**** RECORDS TO USE

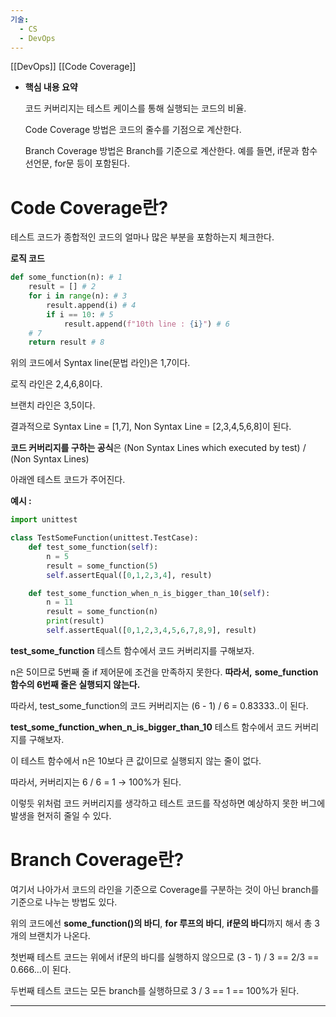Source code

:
```yaml
---
기술:
  - CS
  - DevOps
---
```

[[DevOps]] [[Code Coverage]]
- **핵심 내용 요약**
    
    코드 커버리지는 테스트 케이스를 통해 실행되는 코드의 비율.
    
    Code Coverage 방법은 코드의 줄수를 기점으로 계산한다.
    
    Branch Coverage 방법은 Branch를 기준으로 계산한다. 예를 들면, if문과 함수 선언문, for문 등이 포함된다.
    

# Code Coverage란?

테스트 코드가 종합적인 코드의 얼마나 많은 부분을 포함하는지 체크한다.

  

**로직 코드**

```Python
def some_function(n): # 1
    result = [] # 2
    for i in range(n): # 3
        result.append(i) # 4
        if i == 10: # 5
            result.append(f"10th line : {i}") # 6
    # 7
    return result # 8
```

위의 코드에서 Syntax line(문법 라인)은 1,7이다.

로직 라인은 2,4,6,8이다.

브랜치 라인은 3,5이다.

결과적으로 Syntax Line = [1,7], Non Syntax Line = [2,3,4,5,6,8]이 된다.

  

**코드 커버리지를 구하는 공식**은 (Non Syntax Lines which executed by test) / (Non Syntax Lines)

아래엔 테스트 코드가 주어진다.

**예시 :**

```Python
import unittest

class TestSomeFunction(unittest.TestCase):
    def test_some_function(self):
        n = 5
        result = some_function(5)
        self.assertEqual([0,1,2,3,4], result)

    def test_some_function_when_n_is_bigger_than_10(self):
        n = 11
        result = some_function(n)
        print(result)
        self.assertEqual([0,1,2,3,4,5,6,7,8,9], result)

```

  

**test_some_function** 테스트 함수에서 코드 커버리지를 구해보자.

n은 5이므로 5번째 줄 if 제어문에 조건을 만족하지 못한다. **따라서,** **some_function 함수의 6번째 줄은 실행되지 않는다.**

따라서, test_some_function의 코드 커버리지는 (6 - 1) / 6 = 0.83333..이 된다.

**test_some_function_when_n_is_bigger_than_10** 테스트 함수에서 코드 커버리지를 구해보자.

이 테스트 함수에서 n은 10보다 큰 값이므로 실행되지 않는 줄이 없다.

따라서, 커버리지는 6 / 6 = 1 → 100%가 된다.

  

이렇듯 위처럼 코드 커버리지를 생각하고 테스트 코드를 작성하면 예상하지 못한 버그에 발생을 현저히 줄일 수 있다.

  

# Branch Coverage란?

여기서 나아가서 코드의 라인을 기준으로 Coverage를 구분하는 것이 아닌 branch를 기준으로 나누는 방법도 있다.

위의 코드에선 **some_function()의 바디**, **for 루프의 바디**, **if문의 바디**까지 해서 총 3개의 브랜치가 나온다.

첫번째 테스트 코드는 위에서 if문의 바디를 실행하지 않으므로 (3 - 1) / 3 == 2/3 == 0.666…이 된다.

두번째 테스트 코드는 모든 branch를 실행하므로 3 / 3 == 1 == 100%가 된다.

---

********

**REQUIRED ACTION**
Starting at the line that contains "- **핵심 내용 요약**", output every remaining line of the data exactly, and stop after the last one.

**EXERCISE RESULT**
- **핵심 내용 요약**
    
    코드 커버리지는 테스트 케이스를 통해 실행되는 코드의 비율.
    
    Code Coverage 방법은 코드의 줄수를 기점으로 계산한다.
    
    Branch Coverage 방법은 Branch를 기준으로 계산한다. 예를 들면, if문과 함수 선언문, for문 등이 포함된다.
    

# Code Coverage란?

테스트 코드가 종합적인 코드의 얼마나 많은 부분을 포함하는지 체크한다.

  

**로직 코드**

```Python
def some_function(n): # 1
    result = [] # 2
    for i in range(n): # 3
        result.append(i) # 4
        if i == 10: # 5
            result.append(f"10th line : {i}") # 6
    # 7
    return result # 8
```

위의 코드에서 Syntax line(문법 라인)은 1,7이다.

로직 라인은 2,4,6,8이다.

브랜치 라인은 3,5이다.

결과적으로 Syntax Line = [1,7], Non Syntax Line = [2,3,4,5,6,8]이 된다.

  

**코드 커버리지를 구하는 공식**은 (Non Syntax Lines which executed by test) / (Non Syntax Lines)

아래엔 테스트 코드가 주어진다.

**예시 :**

```Python
import unittest

class TestSomeFunction(unittest.TestCase):
    def test_some_function(self):
        n = 5
        result = some_function(5)
        self.assertEqual([0,1,2,3,4], result)

    def test_some_function_when_n_is_bigger_than_10(self):
        n = 11
        result = some_function(n)
        print(result)
        self.assertEqual([0,1,2,3,4,5,6,7,8,9], result)

```

  

**test_some_function** 테스트 함수에서 코드 커버리지를 구해보자.

n은 5이므로 5번째 줄 if 제어문에 조건을 만족하지 못한다. **따라서,** **some_function 함수의 6번째 줄은 실행되지 않는다.**

따라서, test_some_function의 코드 커버리지는 (6 - 1) / 6 = 0.83333..이 된다.

**test_some_function_when_n_is_bigger_than_10** 테스트 함수에서 코드 커버리지를 구해보자.

이 테스트 함수에서 n은 10보다 큰 값이므로 실행되지 않는 줄이 없다.

따라서, 커버리지는 6 / 6 = 1 → 100%가 된다.

  

이렇듯 위처럼 코드 커버리지를 생각하고 테스트 코드를 작성하면 예상하지 못한 버그에 발생을 현저히 줄일 수 있다.

  

# Branch Coverage란?

여기서 나아가서 코드의 라인을 기준으로 Coverage를 구분하는 것이 아닌 branch를 기준으로 나누는 방법도 있다.

위의 코드에선 **some_function()의 바디**, **for 루프의 바디**, **if문의 바디**까지 해서 총 3개의 브랜치가 나온다.

첫번째 테스트 코드는 위에서 if문의 바디를 실행하지 않으므로 (3 - 1) / 3 == 2/3 == 0.666…이 된다.

두번째 테스트 코드는 모든 branch를 실행하므로 3 / 3 == 1 == 100%가 된다.

---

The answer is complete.